UK insolvency law case

Re a Company (No 001418 of 1988) [1990] BCC 526 is a UK insolvency law case, on the offence of fraudulent trading under s.213 of the Insolvency Act 1986.

==Facts==

The company had exceeded its overdraft limit and fallen behind in payments for PAYE, National Insurance contributions, VAT and debts to creditors (totalling around £212,618). Nevertheless Mr Barford, the company's director and majority shareholder, paid himself an increasingly high salary in the very years that debts were mounting to creditors.

==Judgment==
Judge Bromley Q.C. held that Mr Barford was guilty of fraudulent trading. He ordered £156,420 be contributed for the debts and liabilities, containing a compensatory element for the debts that were part of the fraudulent trading and a punitive element of £25,000 (following R v. Grantham [1984] QB 675). He held there was "real moral blame" in continuing the company's trading when there was no reason to think that the company could pay its debts as they fell due.

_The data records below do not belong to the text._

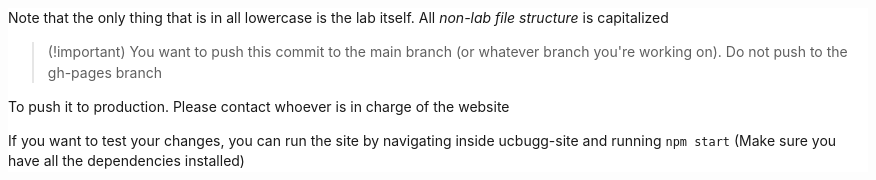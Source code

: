 Note that the only thing that is in all lowercase is the lab itself. All _non-lab file structure_ is capitalized

> (!important)
> You want to push this commit to the main branch (or whatever branch you're working on). Do not push to the gh-pages branch

To push it to production. Please contact whoever is in charge of the website

If you want to test your changes, you can run the site by navigating inside ucbugg-site and running `npm start` (Make sure you have all the dependencies installed)
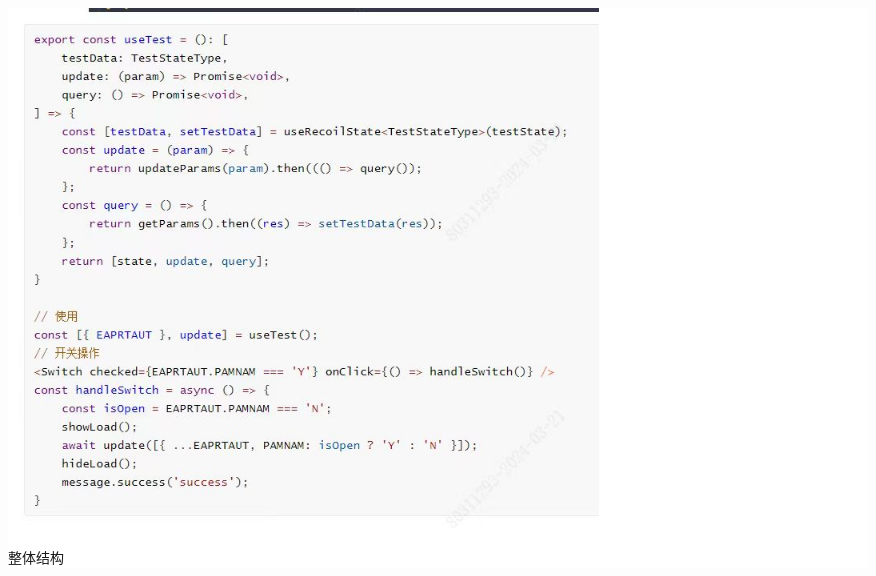<img src="../assets/a59481d509f308f61f6f19ced995b39.jpg" alt="a59481d509f308f61f6f19ced995b39" style="zoom:80%;" />

整体结构
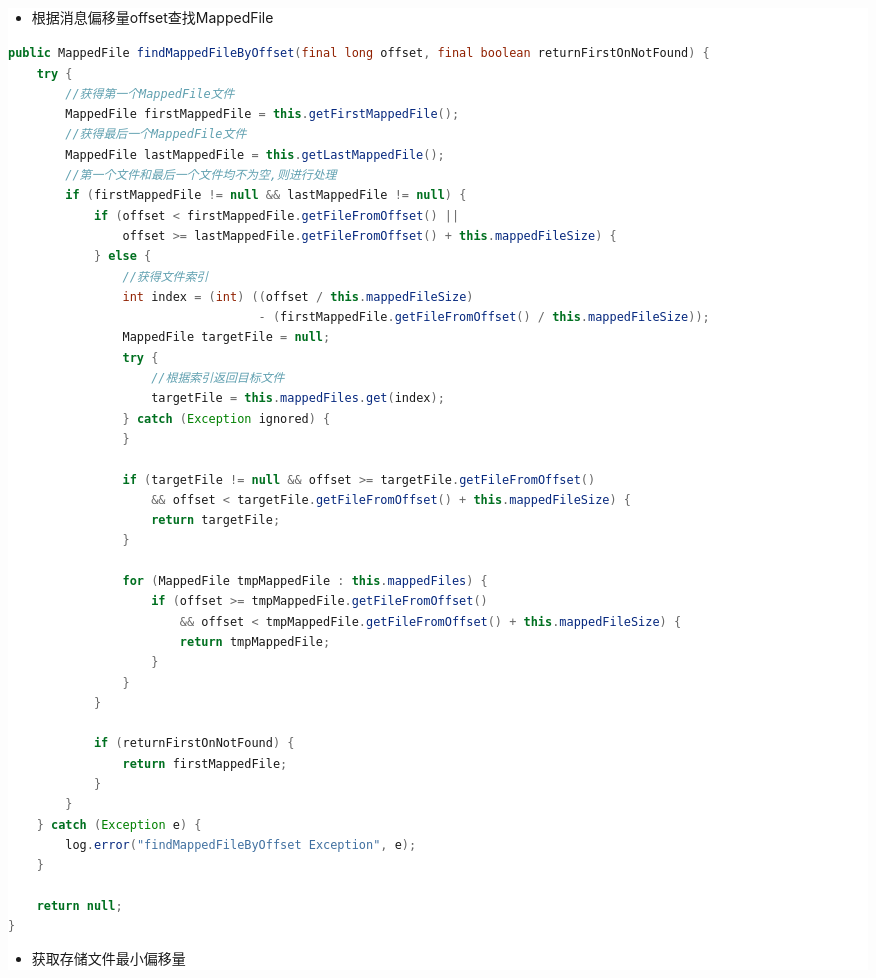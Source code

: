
 ```java
```

* 根据消息偏移量offset查找MappedFile

```java
public MappedFile findMappedFileByOffset(final long offset, final boolean returnFirstOnNotFound) {
    try {
        //获得第一个MappedFile文件
        MappedFile firstMappedFile = this.getFirstMappedFile();
        //获得最后一个MappedFile文件
        MappedFile lastMappedFile = this.getLastMappedFile();
        //第一个文件和最后一个文件均不为空,则进行处理
        if (firstMappedFile != null && lastMappedFile != null) {
            if (offset < firstMappedFile.getFileFromOffset() || 
                offset >= lastMappedFile.getFileFromOffset() + this.mappedFileSize) {
            } else {
                //获得文件索引
                int index = (int) ((offset / this.mappedFileSize) 
                                   - (firstMappedFile.getFileFromOffset() / this.mappedFileSize));
                MappedFile targetFile = null;
                try {
                    //根据索引返回目标文件
                    targetFile = this.mappedFiles.get(index);
                } catch (Exception ignored) {
                }

                if (targetFile != null && offset >= targetFile.getFileFromOffset()
                    && offset < targetFile.getFileFromOffset() + this.mappedFileSize) {
                    return targetFile;
                }

                for (MappedFile tmpMappedFile : this.mappedFiles) {
                    if (offset >= tmpMappedFile.getFileFromOffset()
                        && offset < tmpMappedFile.getFileFromOffset() + this.mappedFileSize) {
                        return tmpMappedFile;
                    }
                }
            }

            if (returnFirstOnNotFound) {
                return firstMappedFile;
            }
        }
    } catch (Exception e) {
        log.error("findMappedFileByOffset Exception", e);
    }

    return null;
}
```

* 获取存储文件最小偏移量
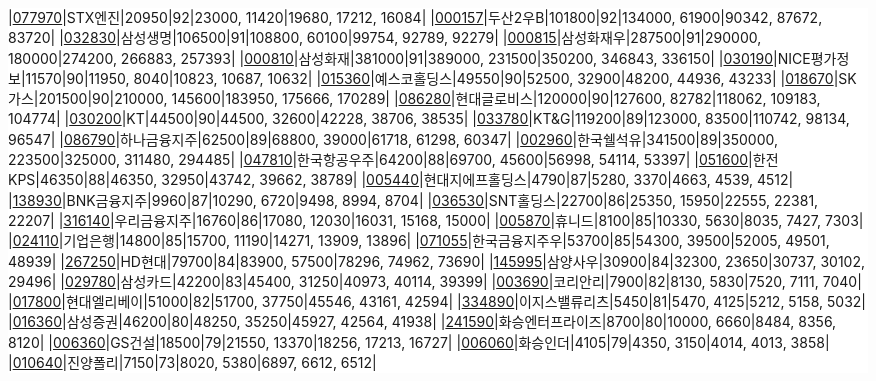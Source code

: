 |[077970](https://finance.daum.net/quotes/A077970)|STX엔진|20950|92|23000, 11420|19680, 17212, 16084|
|[000157](https://finance.daum.net/quotes/A000157)|두산2우B|101800|92|134000, 61900|90342, 87672, 83720|
|[032830](https://finance.daum.net/quotes/A032830)|삼성생명|106500|91|108800, 60100|99754, 92789, 92279|
|[000815](https://finance.daum.net/quotes/A000815)|삼성화재우|287500|91|290000, 180000|274200, 266883, 257393|
|[000810](https://finance.daum.net/quotes/A000810)|삼성화재|381000|91|389000, 231500|350200, 346843, 336150|
|[030190](https://finance.daum.net/quotes/A030190)|NICE평가정보|11570|90|11950, 8040|10823, 10687, 10632|
|[015360](https://finance.daum.net/quotes/A015360)|예스코홀딩스|49550|90|52500, 32900|48200, 44936, 43233|
|[018670](https://finance.daum.net/quotes/A018670)|SK가스|201500|90|210000, 145600|183950, 175666, 170289|
|[086280](https://finance.daum.net/quotes/A086280)|현대글로비스|120000|90|127600, 82782|118062, 109183, 104774|
|[030200](https://finance.daum.net/quotes/A030200)|KT|44500|90|44500, 32600|42228, 38706, 38535|
|[033780](https://finance.daum.net/quotes/A033780)|KT&G|119200|89|123000, 83500|110742, 98134, 96547|
|[086790](https://finance.daum.net/quotes/A086790)|하나금융지주|62500|89|68800, 39000|61718, 61298, 60347|
|[002960](https://finance.daum.net/quotes/A002960)|한국쉘석유|341500|89|350000, 223500|325000, 311480, 294485|
|[047810](https://finance.daum.net/quotes/A047810)|한국항공우주|64200|88|69700, 45600|56998, 54114, 53397|
|[051600](https://finance.daum.net/quotes/A051600)|한전KPS|46350|88|46350, 32950|43742, 39662, 38789|
|[005440](https://finance.daum.net/quotes/A005440)|현대지에프홀딩스|4790|87|5280, 3370|4663, 4539, 4512|
|[138930](https://finance.daum.net/quotes/A138930)|BNK금융지주|9960|87|10290, 6720|9498, 8994, 8704|
|[036530](https://finance.daum.net/quotes/A036530)|SNT홀딩스|22700|86|25350, 15950|22555, 22381, 22207|
|[316140](https://finance.daum.net/quotes/A316140)|우리금융지주|16760|86|17080, 12030|16031, 15168, 15000|
|[005870](https://finance.daum.net/quotes/A005870)|휴니드|8100|85|10330, 5630|8035, 7427, 7303|
|[024110](https://finance.daum.net/quotes/A024110)|기업은행|14800|85|15700, 11190|14271, 13909, 13896|
|[071055](https://finance.daum.net/quotes/A071055)|한국금융지주우|53700|85|54300, 39500|52005, 49501, 48939|
|[267250](https://finance.daum.net/quotes/A267250)|HD현대|79700|84|83900, 57500|78296, 74962, 73690|
|[145995](https://finance.daum.net/quotes/A145995)|삼양사우|30900|84|32300, 23650|30737, 30102, 29496|
|[029780](https://finance.daum.net/quotes/A029780)|삼성카드|42200|83|45400, 31250|40973, 40114, 39399|
|[003690](https://finance.daum.net/quotes/A003690)|코리안리|7900|82|8130, 5830|7520, 7111, 7040|
|[017800](https://finance.daum.net/quotes/A017800)|현대엘리베이|51000|82|51700, 37750|45546, 43161, 42594|
|[334890](https://finance.daum.net/quotes/A334890)|이지스밸류리츠|5450|81|5470, 4125|5212, 5158, 5032|
|[016360](https://finance.daum.net/quotes/A016360)|삼성증권|46200|80|48250, 35250|45927, 42564, 41938|
|[241590](https://finance.daum.net/quotes/A241590)|화승엔터프라이즈|8700|80|10000, 6660|8484, 8356, 8120|
|[006360](https://finance.daum.net/quotes/A006360)|GS건설|18500|79|21550, 13370|18256, 17213, 16727|
|[006060](https://finance.daum.net/quotes/A006060)|화승인더|4105|79|4350, 3150|4014, 4013, 3858|
|[010640](https://finance.daum.net/quotes/A010640)|진양폴리|7150|73|8020, 5380|6897, 6612, 6512|
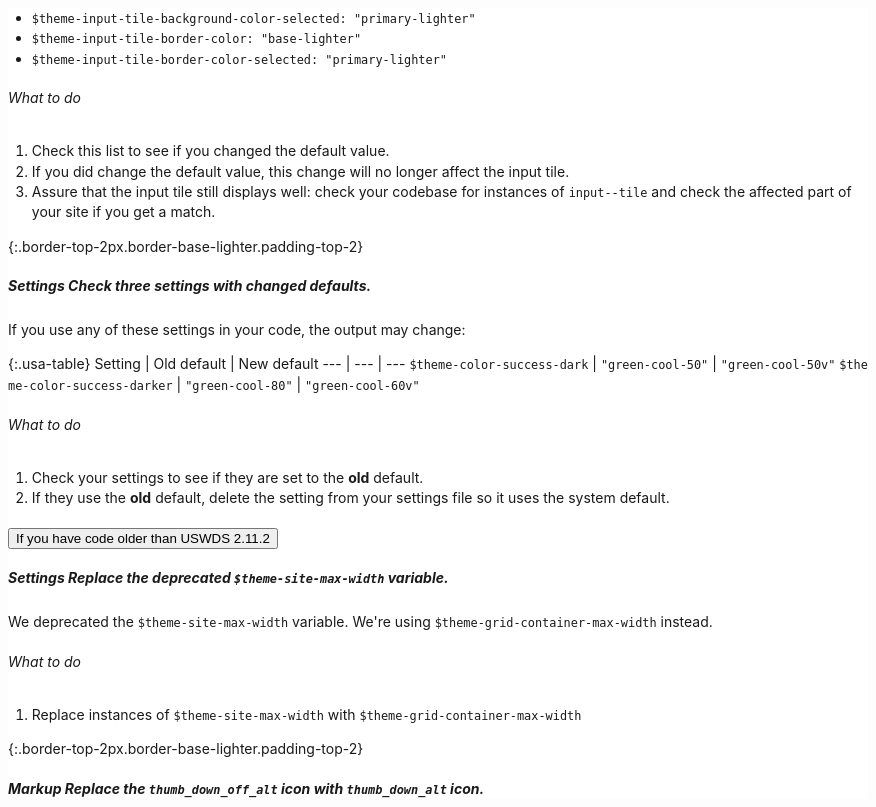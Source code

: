 - `$theme-input-tile-background-color-selected: "primary-lighter"`
- `$theme-input-tile-border-color: "base-lighter"`
- `$theme-input-tile-border-color-selected: "primary-lighter"`

###### What to do
1. Check this list to see if you changed the default value.
1. If you did change the default value, this change will no longer affect the input tile.
1. Assure that the input tile still displays well: check your codebase for instances of `input--tile` and check the affected part of your site if you get a match.

{:.border-top-2px.border-base-lighter.padding-top-2}
##### <span class="usa-tag bg-accent-warm-darker">Settings</span> Check three settings with changed defaults.

If you use any of these settings in your code, the output may change:

{:.usa-table}
Setting | Old default | New default
--- | --- | ---
`$theme-color-success-dark` | `"green-cool-50"` | `"green-cool-50v"`
`$theme-color-success-darker` | `"green-cool-80"` | `"green-cool-60v"`

###### What to do
1. Check your settings to see if they are set to the **old** default.
1. If they use the **old** default, delete the setting from your settings file so it uses the system default.
</div>



<h4 class="usa-accordion__heading">
  <button
    class="usa-accordion__button"
    aria-controls="m-a3"
  >
    If you have code older than USWDS 2.11.2
  </button>
</h4>
<div id="m-a3" class="usa-accordion__content site-prose" markdown="1">

##### <span class="usa-tag bg-accent-warm-darker">Settings</span> Replace the deprecated `$theme-site-max-width` variable.

We deprecated the `$theme-site-max-width` variable. We're using `$theme-grid-container-max-width` instead.

###### What to do
1. Replace instances of `$theme-site-max-width` with `$theme-grid-container-max-width`

{:.border-top-2px.border-base-lighter.padding-top-2}
##### <span class="usa-tag bg-accent-cool-darker">Markup</span> Replace the `thumb_down_off_alt` icon with `thumb_down_alt` icon.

In my judgment the amounts of remuneration were very high for a company in such a state. For the year ended 31 March 1983 the remuneration was £35,000. That was the year of the substantial profit and I see the case that that might well have been justified. However, the following year, to 31 March 1984, the remuneration package increased to £37,521. That was the year where there was a sharp swing to loss and a large adverse change in the net assets position. For the year ended 31 March 1985 the directors' remuneration total was £41,726-even higher – and I ask rhetorically, what were the directors doing paying themselves these significant and increasing sums while the debts to the company's creditors mounted?

I also heard evidence about a caravan. Mr Barford - not the company - contracted to buy it on hire purchase on 6 August 1983. It was treated as an asset of the company in its books. The company paid the monthly instalments by standing order of £199-odd, and it did that from September 1984 continuously through to May 1986, until just before its liquidation. The Inland Revenue have not accepted those payments as a company trading expense.

The position is that while the company's position was deteriorating as it did down to insolvency, the caravan, for which as an asset of the company for its benefit there is no evidence, was continuing to be paid for by the company. In my judgment in relation to the company's creditors, that was reprehensible.

By the end of July 1984 I find that Mr Barford knew:

- (1) that he owed the Customs and Excise for VAT £10,701;
- (2) that he owed the Inland Revenue for PAYE and national insurance a sum in excess of £46,000;
- (3) that there had been a serious deterioration as to the deficiency of net assets;
- (4) that his bankers were continuing to show concern;
- (5) that he was taking extended credit out of Brewster;
- (6) that he had no reason to believe that the company was trading profitably, i.e. that he knew, in my judgment, the position was continuing to deteriorate; nevertheless,
- (7) large directors' remuneration continued; and
- (8) the company continued to pay for his caravan.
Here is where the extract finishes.